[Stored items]

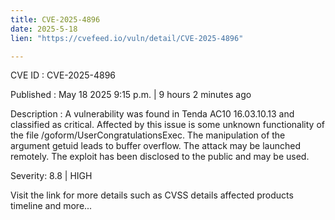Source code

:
 ```yaml
---
title: CVE-2025-4896
date: 2025-5-18
lien: "https://cvefeed.io/vuln/detail/CVE-2025-4896"

---
```


CVE ID : CVE-2025-4896

Published :  May 18
2025
9:15 p.m. | 9 hours
2 minutes ago

Description : A vulnerability was found in Tenda AC10 16.03.10.13 and classified as critical. Affected by this issue is some unknown functionality of the file /goform/UserCongratulationsExec. The manipulation of the argument getuid leads to buffer overflow. The attack may be launched remotely. The exploit has been disclosed to the public and may be used.

Severity: 8.8 | HIGH

Visit the link for more details
such as CVSS details
affected products
timeline
and more...
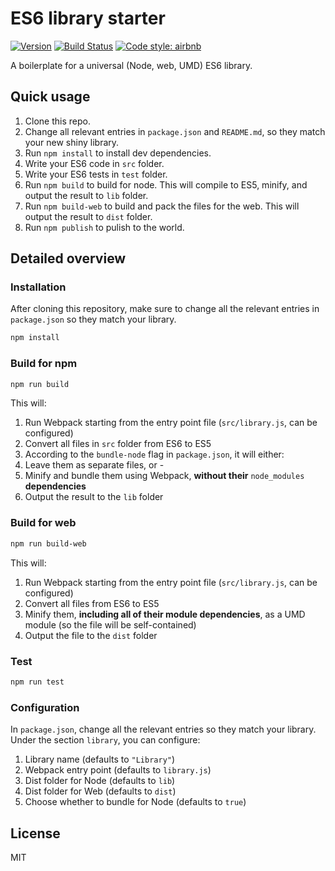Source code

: ES6 library starter
===========

[![Version](http://img.shields.io/npm/v/es6-library-minimal.svg)](https://www.npmjs.org/package/es6-library-minimal)
[![Build Status](https://travis-ci.org/liady/es6-library-minimal.svg?branch=master)](https://travis-ci.org/liady/es6-library-minimal)
[![Code style: airbnb](https://img.shields.io/badge/code%20style-airbnb-blue.svg?style=flat)](https://github.com/airbnb/javascript)

A boilerplate for a universal (Node, web, UMD) ES6 library.

## Quick usage
 1. Clone this repo.
 2. Change all relevant entries in `package.json` and `README.md`, so they match your new shiny library.
 3. Run `npm install` to install dev dependencies.
 4. Write your ES6 code in `src` folder.
 5. Write your ES6 tests in `test` folder.
 6. Run `npm build` to build for node. This will compile to ES5, minify, and output the result to `lib` folder.
 7. Run `npm build-web` to build and pack the files for the web. This will output the result to `dist` folder.
 8. Run `npm publish` to pulish to the world.

## Detailed overview

### Installation
After cloning this repository, make sure to change all the relevant entries in `package.json` so they match your library.
```sh
npm install
```

### Build for npm
```sh
npm run build
```
This will:
 1. Run Webpack starting from the entry point file (`src/library.js`, can be configured)
 2. Convert all files in `src` folder from ES6 to ES5
 3. According to the `bundle-node` flag in `package.json`, it will either:
   1. Leave them as separate files, or -
   2. Minify and bundle them using Webpack, **without their** `node_modules` **dependencies**
 4. Output the result to the `lib` folder

### Build for web
```sh
npm run build-web
```
This will:
 1. Run Webpack starting from the entry point file (`src/library.js`, can be configured)
 2. Convert all files from ES6 to ES5
 3. Minify them, **including all of their module dependencies**, as a UMD module (so the file will be self-contained)
 4. Output the file to the `dist` folder

### Test
```sh
npm run test
```

### Configuration
In `package.json`, change all the relevant entries so they match your library.<br/>
Under the section `library`, you can configure:
 1. Library name (defaults to `"Library"`)
 2. Webpack entry point (defaults to `library.js`)
 3. Dist folder for Node (defaults to `lib`)
 4. Dist folder for Web (defaults to `dist`)
 5. Choose whether to bundle for Node (defaults to `true`)

## License
MIT
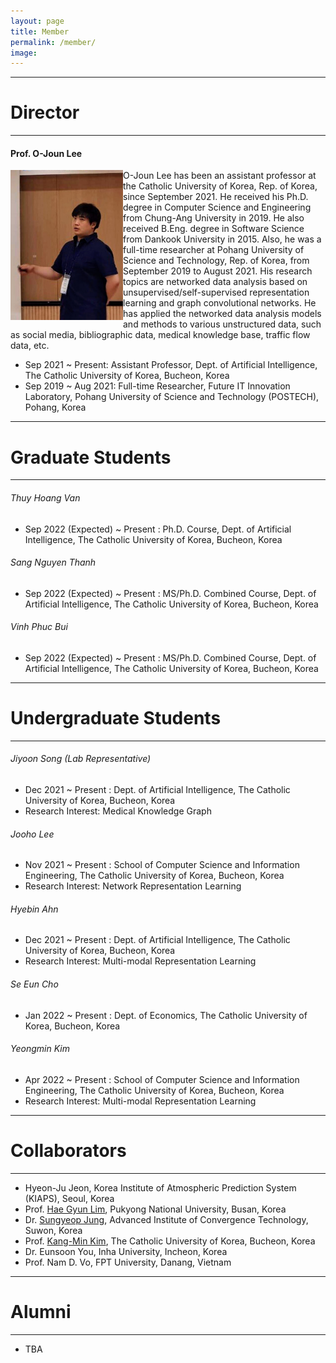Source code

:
 ```yaml
---
layout: page
title: Member
permalink: /member/
image: 
---
```



***
# Director
***

#### Prof. O-Joun Lee

<img align="left" width="180" height="240" src="/images/ojlee.jpg" padding="5px">

O-Joun Lee has been an assistant professor at the Catholic University of Korea, Rep. of Korea, since September 2021. He received his Ph.D. degree in Computer Science and Engineering from Chung-Ang University in 2019. He also received B.Eng. degree in Software Science from Dankook University in 2015. Also, he was a full-time researcher at Pohang University of Science and Technology, Rep. of Korea, from September 2019 to August 2021. His research topics are networked data analysis based on unsupervised/self-supervised representation learning and graph convolutional networks. He has applied the networked data analysis models and methods to various unstructured data, such as social media, bibliographic data, medical knowledge base, traffic flow data, etc.

* Sep 2021 ~ Present: Assistant Professor, Dept. of Artificial Intelligence, The Catholic University of Korea, Bucheon, Korea
* Sep 2019 ~ Aug 2021: Full-time Researcher, Future IT Innovation Laboratory, Pohang University of Science and Technology (POSTECH), Pohang, Korea

***
# Graduate Students
***

###### Thuy Hoang Van
* Sep 2022 (Expected) ~ Present : Ph.D. Course, Dept. of Artificial Intelligence, The Catholic University of Korea, Bucheon, Korea

###### Sang Nguyen Thanh
* Sep 2022 (Expected) ~ Present : MS/Ph.D. Combined Course, Dept. of Artificial Intelligence, The Catholic University of Korea, Bucheon, Korea

###### Vinh Phuc Bui
* Sep 2022 (Expected) ~ Present : MS/Ph.D. Combined Course, Dept. of Artificial Intelligence, The Catholic University of Korea, Bucheon, Korea

***
# Undergraduate Students
***

###### Jiyoon Song (Lab Representative)
* Dec 2021 ~ Present : Dept. of Artificial Intelligence, The Catholic University of Korea, Bucheon, Korea
* Research Interest: Medical Knowledge Graph

###### Jooho Lee
* Nov 2021 ~ Present : School of Computer Science and Information Engineering, The Catholic University of Korea, Bucheon, Korea
* Research Interest: Network Representation Learning

###### Hyebin Ahn
* Dec 2021 ~ Present : Dept. of Artificial Intelligence, The Catholic University of Korea, Bucheon, Korea
* Research Interest: Multi-modal Representation Learning

###### Se Eun Cho
* Jan 2022 ~ Present : Dept. of Economics, The Catholic University of Korea, Bucheon, Korea

###### Yeongmin Kim
* Apr 2022 ~ Present : School of Computer Science and Information Engineering, The Catholic University of Korea, Bucheon, Korea
* Research Interest: Multi-modal Representation Learning

***
# Collaborators
***

* Hyeon-Ju Jeon, Korea Institute of Atmospheric Prediction System (KIAPS), Seoul, Korea 
* Prof. [Hae Gyun Lim](https://sites.google.com/view/lim-lab/home), Pukyong National University, Busan, Korea 
* Dr. [Sungyeop Jung](https://sites.google.com/view/sungyeopjung), Advanced Institute of Convergence Technology, Suwon, Korea
* Prof. [Kang-Min Kim](https://kangmin89.com/), The Catholic University of Korea, Bucheon, Korea
* Dr. Eunsoon You, Inha University, Incheon, Korea
* Prof. Nam D. Vo, FPT University, Danang, Vietnam

***
# Alumni
***

* TBA


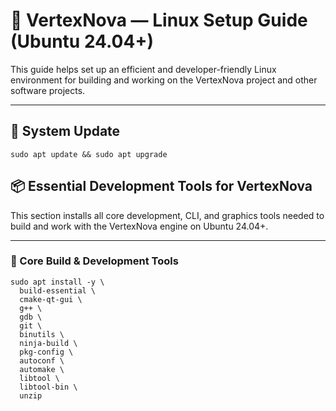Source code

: # 🐧 VertexNova — Linux Setup Guide (Ubuntu 24.04+)

This guide helps set up an efficient and developer-friendly Linux environment for building and working on the VertexNova project and other software projects.

---

## 🔄 System Update

```
sudo apt update && sudo apt upgrade
```

## 📦 Essential Development Tools for VertexNova

This section installs all core development, CLI, and graphics tools needed to build and work with the VertexNova engine on Ubuntu 24.04+.

---

### 🔧 Core Build & Development Tools

```
sudo apt install -y \
  build-essential \
  cmake-qt-gui \
  g++ \
  gdb \
  git \
  binutils \
  ninja-build \
  pkg-config \
  autoconf \
  automake \
  libtool \
  libtool-bin \
  unzip
```


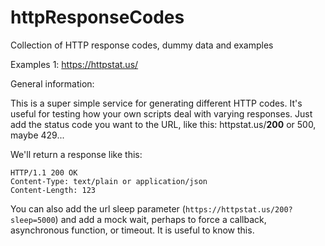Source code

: # httpResponseCodes
Collection of HTTP response codes, dummy data and examples

Examples 1: [https://httpstat.us/
](httpstat.us/)

General information:

This is a super simple service for generating different HTTP codes. It's useful for testing how your own scripts deal with varying responses. Just add the status code you want to the URL, like this: httpstat.us/**200** or 500, maybe 429...

We'll return a response like this:


```http
HTTP/1.1 200 OK
Content-Type: text/plain or application/json
Content-Length: 123
```
    
You can also add the url sleep parameter (`https://httpstat.us/200?sleep=5000`) and add a mock wait, perhaps to force a callback, asynchronous function, or timeout. It is useful to know this.
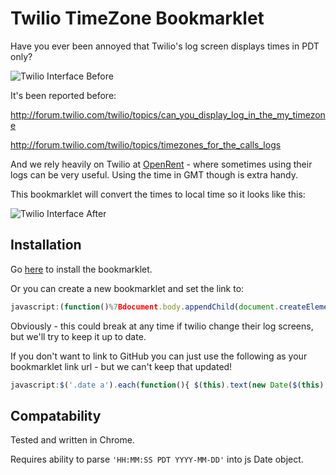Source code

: Twilio TimeZone Bookmarklet
=========================

Have you ever been annoyed that Twilio's log screen displays times in PDT only?

![Twilio Interface Before](http://media.tumblr.com/tumblr_mckaax2Lhl1rndbsl.png "Twilio Interface Before")

It's been reported before:

http://forum.twilio.com/twilio/topics/can_you_display_log_in_the_my_timezone

http://forum.twilio.com/twilio/topics/timezones_for_the_calls_logs

And we rely heavily on Twilio at [OpenRent](http://www.openrent.co.uk) - where sometimes using their logs can be very useful. Using the time in GMT though is extra handy.

This bookmarklet will convert the times to local time so it looks like this:

![Twilio Interface After](http://media.tumblr.com/tumblr_mckaagqUuq1rndbsl.png "Twilio Interface After")

Installation
-------------------------

Go [here](http://currentlycoding.tumblr.com/post/34424496794/twilio-timezone-bookmarklet) to install the bookmarklet.

Or you can create a new bookmarklet and set the link to:

```javascript
javascript:(function()%7Bdocument.body.appendChild(document.createElement('script')).src='https://raw.github.com/dazbradbury/TwilioTimeZoneBookmarklet/master/twiliotimezonebookmarklet.js';%7D)();
```

Obviously - this could break at any time if twilio change their log screens, but we'll try to keep it up to date.

If you don't want to link to GitHub you can just use the following as your bookmarklet link url - but we can't keep that updated!

```javascript
javascript:$('.date a').each(function(){ $(this).text(new Date($(this).text().toString()).toString()) });
```

Compatability
-------------------------
Tested and written in Chrome.

Requires ability to parse ```'HH:MM:SS PDT YYYY-MM-DD'``` into js Date object.
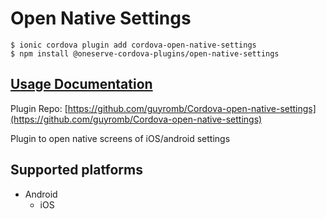 # Open Native Settings

```
$ ionic cordova plugin add cordova-open-native-settings
$ npm install @oneserve-cordova-plugins/open-native-settings
```

## [Usage Documentation](https://oneserve.gitbook.io/oneserve-cordova-plugins/plugins/open-native-settings/)

Plugin Repo: [https://github.com/guyromb/Cordova-open-native-settings](https://github.com/guyromb/Cordova-open-native-settings)

Plugin to open native screens of iOS/android settings

## Supported platforms

- Android
  - iOS
  


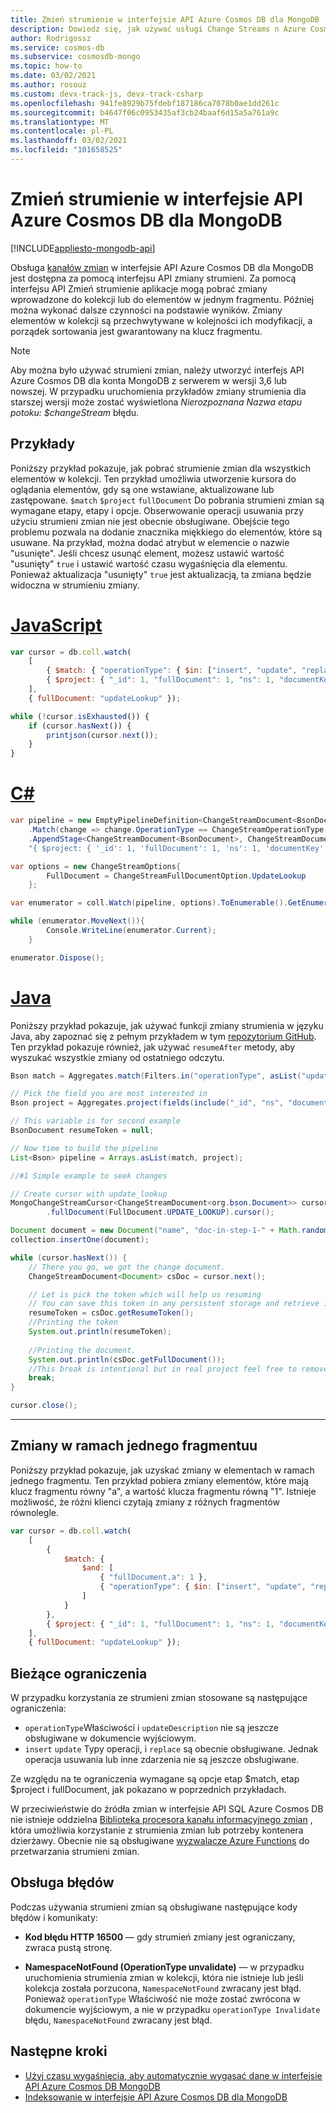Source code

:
 ```yaml
---
title: Zmień strumienie w interfejsie API Azure Cosmos DB dla MongoDB
description: Dowiedz się, jak używać usługi Change Streams n Azure Cosmos DB API MongoDB, aby uzyskać zmiany wprowadzone do danych.
author: Rodrigossz
ms.service: cosmos-db
ms.subservice: cosmosdb-mongo
ms.topic: how-to
ms.date: 03/02/2021
ms.author: rosouz
ms.custom: devx-track-js, devx-track-csharp
ms.openlocfilehash: 941fe8929b75fdebf187186ca7078b0ae1dd261c
ms.sourcegitcommit: b4647f06c0953435af3cb24baaf6d15a5a761a9c
ms.translationtype: MT
ms.contentlocale: pl-PL
ms.lasthandoff: 03/02/2021
ms.locfileid: "101658525"
---
```

# <a name="change-streams-in-azure-cosmos-dbs-api-for-mongodb"></a>Zmień strumienie w interfejsie API Azure Cosmos DB dla MongoDB
[!INCLUDE[appliesto-mongodb-api](includes/appliesto-mongodb-api.md)]

Obsługa [kanałów zmian](change-feed.md) w interfejsie API Azure Cosmos DB dla MongoDB jest dostępna za pomocą interfejsu API zmiany strumieni. Za pomocą interfejsu API Zmień strumienie aplikacje mogą pobrać zmiany wprowadzone do kolekcji lub do elementów w jednym fragmentu. Później można wykonać dalsze czynności na podstawie wyników. Zmiany elementów w kolekcji są przechwytywane w kolejności ich modyfikacji, a porządek sortowania jest gwarantowany na klucz fragmentu.

> [!NOTE]
> Aby można było używać strumieni zmian, należy utworzyć interfejs API Azure Cosmos DB dla konta MongoDB z serwerem w wersji 3,6 lub nowszej. W przypadku uruchomienia przykładów zmiany strumienia dla starszej wersji może zostać wyświetlona *Nierozpoznana Nazwa etapu potoku: $changeStream* błędu.

## <a name="examples"></a>Przykłady

Poniższy przykład pokazuje, jak pobrać strumienie zmian dla wszystkich elementów w kolekcji. Ten przykład umożliwia utworzenie kursora do oglądania elementów, gdy są one wstawiane, aktualizowane lub zastępowane. `$match` `$project` `fullDocument` Do pobrania strumieni zmian są wymagane etapy, etapy i opcje. Obserwowanie operacji usuwania przy użyciu strumieni zmian nie jest obecnie obsługiwane. Obejście tego problemu pozwala na dodanie znacznika miękkiego do elementów, które są usuwane. Na przykład, można dodać atrybut w elemencie o nazwie "usunięte". Jeśli chcesz usunąć element, możesz ustawić wartość "usunięty" `true` i ustawić wartość czasu wygaśnięcia dla elementu. Ponieważ aktualizacja "usunięty" `true` jest aktualizacją, ta zmiana będzie widoczna w strumieniu zmiany.

# <a name="javascript"></a>[JavaScript](#tab/javascript)

```javascript
var cursor = db.coll.watch(
    [
        { $match: { "operationType": { $in: ["insert", "update", "replace"] } } },
        { $project: { "_id": 1, "fullDocument": 1, "ns": 1, "documentKey": 1 } }
    ],
    { fullDocument: "updateLookup" });

while (!cursor.isExhausted()) {
    if (cursor.hasNext()) {
        printjson(cursor.next());
    }
}
```

# <a name="c"></a>[C#](#tab/csharp)

```csharp
var pipeline = new EmptyPipelineDefinition<ChangeStreamDocument<BsonDocument>>()
    .Match(change => change.OperationType == ChangeStreamOperationType.Insert || change.OperationType == ChangeStreamOperationType.Update || change.OperationType == ChangeStreamOperationType.Replace)
    .AppendStage<ChangeStreamDocument<BsonDocument>, ChangeStreamDocument<BsonDocument>, BsonDocument>(
    "{ $project: { '_id': 1, 'fullDocument': 1, 'ns': 1, 'documentKey': 1 }}");

var options = new ChangeStreamOptions{
        FullDocument = ChangeStreamFullDocumentOption.UpdateLookup
    };

var enumerator = coll.Watch(pipeline, options).ToEnumerable().GetEnumerator();

while (enumerator.MoveNext()){
        Console.WriteLine(enumerator.Current);
    }

enumerator.Dispose();
```

# <a name="java"></a>[Java](#tab/java)

Poniższy przykład pokazuje, jak używać funkcji zmiany strumienia w języku Java, aby zapoznać się z pełnym przykładem w tym [repozytorium GitHub](https://github.com/Azure-Samples/azure-cosmos-db-mongodb-java-changestream/blob/main/mongostream/src/main/java/com/azure/cosmos/mongostream/App.java). Ten przykład pokazuje również, jak używać `resumeAfter` metody, aby wyszukać wszystkie zmiany od ostatniego odczytu. 

```java
Bson match = Aggregates.match(Filters.in("operationType", asList("update", "replace", "insert")));

// Pick the field you are most interested in
Bson project = Aggregates.project(fields(include("_id", "ns", "documentKey", "fullDocument")));

// This variable is for second example
BsonDocument resumeToken = null;

// Now time to build the pipeline
List<Bson> pipeline = Arrays.asList(match, project);

//#1 Simple example to seek changes

// Create cursor with update_lookup
MongoChangeStreamCursor<ChangeStreamDocument<org.bson.Document>> cursor = collection.watch(pipeline)
        .fullDocument(FullDocument.UPDATE_LOOKUP).cursor();

Document document = new Document("name", "doc-in-step-1-" + Math.random());
collection.insertOne(document);

while (cursor.hasNext()) {
    // There you go, we got the change document.
    ChangeStreamDocument<Document> csDoc = cursor.next();

    // Let is pick the token which will help us resuming
    // You can save this token in any persistent storage and retrieve it later
    resumeToken = csDoc.getResumeToken();
    //Printing the token
    System.out.println(resumeToken);
    
    //Printing the document.
    System.out.println(csDoc.getFullDocument());
    //This break is intentional but in real project feel free to remove it.
    break;
}

cursor.close();

```
---

## <a name="changes-within-a-single-shard"></a>Zmiany w ramach jednego fragmentuu

Poniższy przykład pokazuje, jak uzyskać zmiany w elementach w ramach jednego fragmentu. Ten przykład pobiera zmiany elementów, które mają klucz fragmentu równy "a", a wartość klucza fragmentu równą "1". Istnieje możliwość, że różni klienci czytają zmiany z różnych fragmentów równolegle.

```javascript
var cursor = db.coll.watch(
    [
        { 
            $match: { 
                $and: [
                    { "fullDocument.a": 1 }, 
                    { "operationType": { $in: ["insert", "update", "replace"] } }
                ]
            }
        },
        { $project: { "_id": 1, "fullDocument": 1, "ns": 1, "documentKey": 1} }
    ],
    { fullDocument: "updateLookup" });

```

## <a name="current-limitations"></a>Bieżące ograniczenia

W przypadku korzystania ze strumieni zmian stosowane są następujące ograniczenia:

* `operationType`Właściwości i `updateDescription` nie są jeszcze obsługiwane w dokumencie wyjściowym.
* `insert` `update` Typy operacji, i `replace` są obecnie obsługiwane. Jednak operacja usuwania lub inne zdarzenia nie są jeszcze obsługiwane.

Ze względu na te ograniczenia wymagane są opcje etap $match, etap $project i fullDocument, jak pokazano w poprzednich przykładach.

W przeciwieństwie do źródła zmian w interfejsie API SQL Azure Cosmos DB nie istnieje oddzielna [Biblioteka procesora kanału informacyjnego zmian](change-feed-processor.md) , która umożliwia korzystanie z strumienia zmian lub potrzeby kontenera dzierżawy. Obecnie nie są obsługiwane [wyzwalacze Azure Functions](change-feed-functions.md) do przetwarzania strumieni zmian.

## <a name="error-handling"></a>Obsługa błędów

Podczas używania strumieni zmian są obsługiwane następujące kody błędów i komunikaty:

* **Kod błędu HTTP 16500** — gdy strumień zmiany jest ograniczany, zwraca pustą stronę.

* **NamespaceNotFound (OperationType unvalidate)** — w przypadku uruchomienia strumienia zmian w kolekcji, która nie istnieje lub jeśli kolekcja została porzucona, `NamespaceNotFound` zwracany jest błąd. Ponieważ `operationType` Właściwość nie może zostać zwrócona w dokumencie wyjściowym, a nie w przypadku `operationType Invalidate` błędu, `NamespaceNotFound` zwracany jest błąd.

## <a name="next-steps"></a>Następne kroki

* [Użyj czasu wygaśnięcia, aby automatycznie wygasać dane w interfejsie API Azure Cosmos DB MongoDB](mongodb-time-to-live.md)
* [Indeksowanie w interfejsie API Azure Cosmos DB dla MongoDB](mongodb-indexing.md)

• _To do_: Figure out how many lines above include the string "more", then report that number and nothing else.

• _Answer to this exercise_: 2